Activists describe mosques as the most effective way to reach Muslims because immigrant societies remain heavily patriarchal and because American mosques serve as community centers. The latter also means that immigrant imams ill-equipped to deal with social problems are prone to give battered women advice like "Read the Koran more," or will try couples counseling, which can bring disastrous consequences at home.
One outspoken cleric is Imam Muhammad Magid, who runs a collective of seven mosques in suburban Virginia and is vice president of the Islamic Society of North America, the main Muslim umbrella organization in the country. Anyone getting married at one of his mosques must undergo marriage counseling during which domestic abuse is discussed.
But activists expect real change will only come with the next generation of Muslim women here, raised in an American context that condemns such violence.
In most Muslim countries, the law is rooted in a combination of the Koran and tradition, so immigrants are more reticent.
"It is much more difficult there to say I want a divorce, I want custody or my husband is forcing me to have sex without my permission," said Samira Ansari, a family lawyer in San Jose, California. "Because they don't get that legal support back home, it takes them a while to understand what exists here."
Magid said older immigrants in particular refused to hold men accountable and expected imams to advise the wife to return to her husband.
"So many people emphasize trying to keep the family together regardless of the pain or consequences," he said. "We tell them that the foundation of the family is peace and tranquillity and if that doesn't exist, then the family doesn't exist as a unit."
To counter opposition rooted in religious texts, Magid and others use the example of Prophet Muhammad. There is no record of him striking one of his wives; rather, he would withdraw when angered.
The raging debate comes with Chapter 4, Verse 34, in the Koran, long interpreted as giving husbands the right to strike their wives as the final step in an escalating series of punishments for being rebellious.

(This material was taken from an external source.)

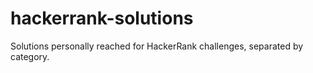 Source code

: # hackerrank-solutions
Solutions personally reached for HackerRank challenges, separated by category.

Maha Alkhateeb, who helped edit a book on domestic violence called "Change From Within," is among the leading activists pushing a new interpretation of the verse that understands it as calling for women to be obedient to God.
But given that the Koran is considered the unassailable word of God, it is particularly difficult for young, often secular women to promote a new interpretation.
Although few men cite the Koran as justification for hitting their spouses, Alkhateeb said that in every seminar she organized about ending domestic violence, at least one man invariably asked on what authority the verse could be reinterpreted.